Monday, January 18, 2010

Old Elks fire curtain reveals original artwork

Regular readers know that Courier coverage of the Elks is a regular feature here, and indulge me. This piece appeared over the weekend.

Cindy couldn't know that her lead --

For nearly 100 years, the asbestos fire curtain stood as a safeguard between the sometimes-combustible activities on the stage of the Elks Opera House and the people in the audience.
-- draws a chuckle from every theatre professional who's worked the Elks.

The fire curtain, known in theatre parlance as the asbestos, is a required system in every theatre since the 1903 Iroquois Theatre fire in Chicago, which in killing 600 theatre patrons brought in many new rules for theatre safety systems and procedures. Asbestos systems are designed to bring the curtain down automatically to contain fire on the stage. They can be triggered manually as well.

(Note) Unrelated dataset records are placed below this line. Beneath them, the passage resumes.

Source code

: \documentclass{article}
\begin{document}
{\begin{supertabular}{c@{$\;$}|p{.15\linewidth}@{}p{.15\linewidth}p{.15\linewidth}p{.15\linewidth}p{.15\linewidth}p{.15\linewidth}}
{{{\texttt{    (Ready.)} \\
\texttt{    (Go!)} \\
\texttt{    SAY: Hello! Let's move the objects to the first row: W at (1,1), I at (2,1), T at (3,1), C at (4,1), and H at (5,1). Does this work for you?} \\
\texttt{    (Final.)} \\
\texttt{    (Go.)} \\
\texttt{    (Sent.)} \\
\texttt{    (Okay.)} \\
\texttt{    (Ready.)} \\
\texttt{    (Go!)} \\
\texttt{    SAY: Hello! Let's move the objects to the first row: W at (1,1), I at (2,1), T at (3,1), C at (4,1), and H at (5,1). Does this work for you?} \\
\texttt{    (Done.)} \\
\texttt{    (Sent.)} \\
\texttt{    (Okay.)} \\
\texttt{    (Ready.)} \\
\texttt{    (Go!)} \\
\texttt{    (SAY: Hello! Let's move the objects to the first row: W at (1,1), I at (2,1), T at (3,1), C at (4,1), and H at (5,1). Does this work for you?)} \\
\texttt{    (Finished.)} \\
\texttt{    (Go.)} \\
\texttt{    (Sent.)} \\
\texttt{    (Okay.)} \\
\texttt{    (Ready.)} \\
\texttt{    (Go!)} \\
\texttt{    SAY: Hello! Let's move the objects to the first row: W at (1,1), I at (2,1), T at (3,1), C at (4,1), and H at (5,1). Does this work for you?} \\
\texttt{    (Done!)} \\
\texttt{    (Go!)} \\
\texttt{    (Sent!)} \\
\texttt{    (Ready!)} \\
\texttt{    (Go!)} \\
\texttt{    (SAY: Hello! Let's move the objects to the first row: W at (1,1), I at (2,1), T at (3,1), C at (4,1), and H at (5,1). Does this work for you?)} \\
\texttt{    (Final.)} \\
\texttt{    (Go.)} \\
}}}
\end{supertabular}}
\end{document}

Until it was taken down a few years ago, the Elks asbestos had been frozen and inoperable for at least twenty years and probably a lot longer. The Elks Theatre (is not, never has been and never could be an opera house) was almost exclusively a movie house for many decades, and so didn't need a working asbestos until Yavapai College took it over in the late '80s. The college never provided the funding to bring the theatre up to code, and so this and many other systems remained in neglect through the Prescott College period (when I rejected it as a venue for the Shakespeare Festival as unsafe) and the City's takeover.

The City's plans for "renovation" have so far not publicly included the necessary equipment and safety-system upgrades to pass a state inspection and open legally. I hope the City's not going to be surprised by this.

County supervisors oppose pro-union bill

Linda (or her editor?) steps right off into deep doo-doo:

"Hoping to stop a bill that would require states and local governments to unionize some employees, ..."
The Public Safety Employer-Employee Cooperation Act, which passed the House in '07 with bipartisan support and remains stuck in Senate committee process, would not require any government to unionize anyone. Put it down to incompetence if you like, but this is exactly the wrong impression the radical corporatists would have you believe, and therefore the Courier is either taken in by the propaganda or complicit in it.

The bill's purpose is ensure the rights of police officers, fire-fighters and other specifically public-safety workers (hence the name) to form and join unions and to bargain collectively. If you don't think they should be allowed to do that, you should rightfully oppose this bill. The rest of us think it's perfectly OK, and that unions are not the threat to this country that the right loves to characterize. But allowing people to unionize, I'm sure every reader must agree, is not anything like the same as requiring employers to create unions.

I think the Courier ought to be getting a ton of letters and comments on this little agitprop move. It's ugly.